Летопись ведена преемственно четырьмя городовыми архивариусами и обнимает период времени с 1731 по 1825 год.* В этом году, по-видимому, даже для архивариусов литературная деятельность перестала быть доступною.* Внешность «Летописца» имеет вид самый настоящий, то есть такой, который не позволяет ни на минуту усомниться в его подлинности; листы его так же желты и испещрены каракулями, так же изъедены мышами и загажены мухами, как и листы любого памятника погодинского древлехранилища*. Так и чувствуется, как сидел над ними какой-нибудь архивный Пимен*, освещая свой труд трепетно горящею сальною свечкой и всячески защищая его от неминуемой любознательности гг. Шубинского, Мордовцева и Мельникова*. Летописи предшествует особый свод, или «опись», составленная, очевидно, последним летописцем; кроме того, в виде оправдательных документов, к ней приложено несколько детских тетрадок, заключающих в себе оригинальные упражнения на различные темы административно-теоретического содержания. Таковы, например, рассуждения: «Об административном всех градоначальников единомыслии», «О благовидной градоначальников наружности», «О спасительности усмирений (с картинками)», «Мысли при взыскании недоимок», «Превратное течение времени» и, наконец, довольно объемистая диссертация «О строгости». Утвердительно можно сказать, что упражнения эти обязаны своим происхождением перу различных градоначальников (многие из них даже подписаны) и имеют то драгоценное свойство, что, во-первых, дают совершенно верное понятие о современном положении русской орфографии и, во-вторых, живописуют своих авторов гораздо полнее, доказательнее и образнее, нежели даже рассказы «Летописца».

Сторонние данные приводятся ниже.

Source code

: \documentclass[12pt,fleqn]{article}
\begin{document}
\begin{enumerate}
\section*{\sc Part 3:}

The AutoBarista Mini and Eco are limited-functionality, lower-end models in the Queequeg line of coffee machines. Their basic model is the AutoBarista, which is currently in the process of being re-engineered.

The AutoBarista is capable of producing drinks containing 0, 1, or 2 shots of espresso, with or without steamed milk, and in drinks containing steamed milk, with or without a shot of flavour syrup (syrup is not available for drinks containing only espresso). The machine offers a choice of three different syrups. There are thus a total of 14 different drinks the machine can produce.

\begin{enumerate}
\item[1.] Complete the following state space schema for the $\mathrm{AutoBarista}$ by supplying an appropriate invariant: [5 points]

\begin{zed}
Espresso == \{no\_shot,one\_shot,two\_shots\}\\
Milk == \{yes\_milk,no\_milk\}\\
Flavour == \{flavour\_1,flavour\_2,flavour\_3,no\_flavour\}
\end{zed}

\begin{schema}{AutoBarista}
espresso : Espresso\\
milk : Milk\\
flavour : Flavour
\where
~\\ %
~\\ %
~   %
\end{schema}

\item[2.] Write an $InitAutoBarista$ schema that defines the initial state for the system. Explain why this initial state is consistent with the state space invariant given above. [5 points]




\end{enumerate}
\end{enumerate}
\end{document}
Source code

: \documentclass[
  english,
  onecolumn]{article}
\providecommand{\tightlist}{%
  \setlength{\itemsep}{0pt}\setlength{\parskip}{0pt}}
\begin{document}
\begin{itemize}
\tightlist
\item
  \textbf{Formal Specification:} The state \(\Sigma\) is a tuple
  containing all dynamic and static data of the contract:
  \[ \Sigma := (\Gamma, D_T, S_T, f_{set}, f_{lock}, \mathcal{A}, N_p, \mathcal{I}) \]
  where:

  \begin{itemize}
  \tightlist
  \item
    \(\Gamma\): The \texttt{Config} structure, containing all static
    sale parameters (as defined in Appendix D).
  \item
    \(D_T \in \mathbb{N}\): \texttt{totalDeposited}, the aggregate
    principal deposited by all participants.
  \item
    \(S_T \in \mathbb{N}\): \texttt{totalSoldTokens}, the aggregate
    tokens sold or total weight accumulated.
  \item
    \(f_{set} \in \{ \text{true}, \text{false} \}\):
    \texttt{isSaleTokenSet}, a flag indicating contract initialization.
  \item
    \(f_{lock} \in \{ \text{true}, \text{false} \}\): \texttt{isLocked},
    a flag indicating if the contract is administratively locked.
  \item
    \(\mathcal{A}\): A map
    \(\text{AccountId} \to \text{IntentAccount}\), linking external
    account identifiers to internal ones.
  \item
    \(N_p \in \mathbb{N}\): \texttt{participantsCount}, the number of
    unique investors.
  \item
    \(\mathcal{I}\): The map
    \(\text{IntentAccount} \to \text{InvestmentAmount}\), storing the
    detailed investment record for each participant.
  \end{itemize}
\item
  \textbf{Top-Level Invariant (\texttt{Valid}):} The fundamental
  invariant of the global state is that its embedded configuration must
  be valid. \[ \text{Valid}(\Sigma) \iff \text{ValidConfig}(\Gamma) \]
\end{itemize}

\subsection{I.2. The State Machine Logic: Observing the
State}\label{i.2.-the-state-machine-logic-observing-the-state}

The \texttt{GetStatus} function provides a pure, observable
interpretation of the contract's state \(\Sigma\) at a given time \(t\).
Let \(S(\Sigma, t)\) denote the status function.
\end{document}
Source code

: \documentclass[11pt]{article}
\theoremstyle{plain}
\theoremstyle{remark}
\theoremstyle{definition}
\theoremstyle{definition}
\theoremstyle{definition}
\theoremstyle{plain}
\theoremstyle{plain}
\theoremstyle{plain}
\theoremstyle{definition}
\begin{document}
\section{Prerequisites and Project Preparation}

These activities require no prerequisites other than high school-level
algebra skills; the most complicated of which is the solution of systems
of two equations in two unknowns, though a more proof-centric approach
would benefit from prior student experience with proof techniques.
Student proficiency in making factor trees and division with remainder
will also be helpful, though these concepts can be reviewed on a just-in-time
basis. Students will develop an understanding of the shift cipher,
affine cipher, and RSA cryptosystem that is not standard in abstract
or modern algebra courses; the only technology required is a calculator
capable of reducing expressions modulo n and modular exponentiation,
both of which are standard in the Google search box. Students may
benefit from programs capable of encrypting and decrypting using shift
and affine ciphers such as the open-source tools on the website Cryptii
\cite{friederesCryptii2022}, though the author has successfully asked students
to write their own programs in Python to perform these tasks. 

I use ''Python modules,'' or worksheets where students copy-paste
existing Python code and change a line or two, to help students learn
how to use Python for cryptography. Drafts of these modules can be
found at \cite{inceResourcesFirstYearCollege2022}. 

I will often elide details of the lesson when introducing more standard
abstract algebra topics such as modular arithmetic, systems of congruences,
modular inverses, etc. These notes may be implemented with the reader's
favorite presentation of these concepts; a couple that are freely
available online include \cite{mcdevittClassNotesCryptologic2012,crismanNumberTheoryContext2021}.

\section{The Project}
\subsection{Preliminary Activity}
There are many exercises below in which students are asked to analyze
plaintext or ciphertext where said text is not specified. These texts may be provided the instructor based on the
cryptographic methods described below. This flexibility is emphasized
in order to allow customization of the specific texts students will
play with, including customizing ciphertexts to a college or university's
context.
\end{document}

Что касается до внутреннего содержания «Летописца», то оно по преимуществу фантастическое и по местам даже почти невероятное в наше просвещенное время. Таков, например, совершенно ни с чем не сообразный рассказ о градоначальнике с музыкой. В одном месте «Летописец» рассказывает, как градоначальник летал по воздуху, в другом — как другой градоначальник, у которого ноги были обращены ступнями назад, едва не сбежал из пределов градоначальства. Издатель не счел, однако ж, себя вправе утаить эти подробности; напротив того, он думает, что возможность подобных фактов в прошедшем еще с большею ясностью укажет читателю на ту бездну, которая отделяет нас от него. Сверх того, издателем руководила и та мысль, что фантастичность рассказов нимало не устраняет их административно-воспитательного значения, и что опрометчивая самонадеянность летающего градоначальника может даже и теперь послужить спасительным предостережением для тех из современных администраторов, которые не желают быть преждевременно уволенными от должности.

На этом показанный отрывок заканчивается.